Avalon Visionary Rhine River Cruise - Days 2 & 3 - Amsterdam


Oct. 28 & 29, 2012 – Amsterdam

“One day this terrible war will be over.  The time will come when we’ll be people again and not just Jews! – Anne Frank  11 April 1944

On Sunday, Oct. 28, we awoke to an overcast sky and a windy, blustery day.  On our agenda for the day was a trip to the Anne Frank House.  We walked from our hotel, the NH Grand Hotel Krasnapolsky, through the Dam Square and about five or six blocks to this incredible museum.  I had pre-purchased our tickets for an assigned time to go through the house, and it’s really a good thing that I did.  The queue wound around the house and down a couple of blocks for those without tickets.  There must have been over 100 people waiting to purchase tickets. 

I had watched the movie, “The Diary of Anne Frank”, a few months ago, but seeing the close quarters that this family and their friends lived in for over two years during the Nazi occupation of Holland during World War II, was so moving.  One of the things that amazed me was that no one spoke while they were going through the house.  It is like being on sacred ground. 

The Anne Frank House’s museum is unique.  It is the hiding place where Anne Frank wrote her diary during World War II.  There is a set route through the house that you must follow.  A couple of the many things that made such an impression on me was the size of the small rooms and the narrowness and steep of the stairs.  There were eight people who occupied a space of less than 800 square feet – Anne, her parents, Otto and Edith Frank, her sister, Margot, Hermann, Auguste, and Peter Van Daan (pseudonym  for van Pels in the Diary), and Fritz Pfeffer  (pseudonym for Albert Dussel).  These people had to stay indoors 24 hours a day.  The curtains were always kept closed, so the neighbors could not see them.  Below the house is a warehouse that continued to operate while they were in hiding.  During the day, when the employees were there, all of them had to sit still and not make a sound.  They could not run any water nor flush the toilet. 

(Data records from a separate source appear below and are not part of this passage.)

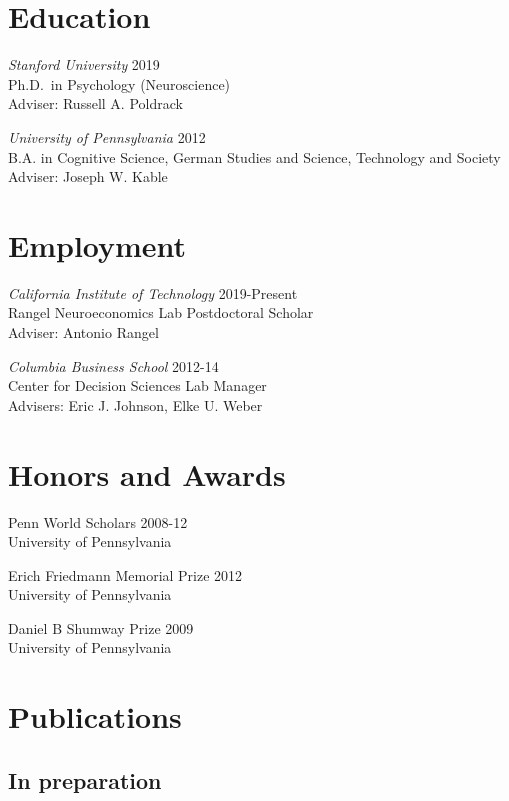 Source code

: \documentclass[11pt,]{article}
\begin{document}
\hypertarget{education}{%
\section{Education}\label{education}}

\emph{Stanford University} \hfill 2019\\
Ph.D.~in Psychology (Neuroscience)\\
Adviser: Russell A. Poldrack

\emph{University of Pennsylvania} \hfill 2012\\
B.A. in Cognitive Science, German Studies and Science, Technology and
Society\\
Adviser: Joseph W. Kable

\hypertarget{employment}{%
\section{Employment}\label{employment}}

\emph{California Institute of Technology} \hfill 2019-Present\\
Rangel Neuroeconomics Lab Postdoctoral Scholar\\
Adviser: Antonio Rangel

\emph{Columbia Business School} \hfill 2012-14\\
Center for Decision Sciences Lab Manager\\
Advisers: Eric J. Johnson, Elke U. Weber

\hypertarget{honors-and-awards}{%
\section{Honors and Awards}\label{honors-and-awards}}

Penn World Scholars \hfill 2008-12\\
University of Pennsylvania

Erich Friedmann Memorial Prize \hfill 2012\\
University of Pennsylvania

Daniel B Shumway Prize \hfill 2009\\
University of Pennsylvania

\hypertarget{publications}{%
\section{Publications}\label{publications}}

\hypertarget{in-preparation}{%
\subsection{In preparation}\label{in-preparation}}
\end{document}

There is no longer any furniture in the house because Anne’s father who survived the concentration camp did not want to replace it after the Nazis had emptied all of its contents.  However, the walls of this house can tell so many secrets, and just by being in it and seeing the close quarters and how they had to live was such a moving experience.

Today we took a leisurely canal cruise all around the city of Amsterdam.  There are houses here that are actually crooked from the years of the marshy sub-soil under them settling.  Our ship sailed at noon and we are now en route to Cologne, Germany.  More tomorrow.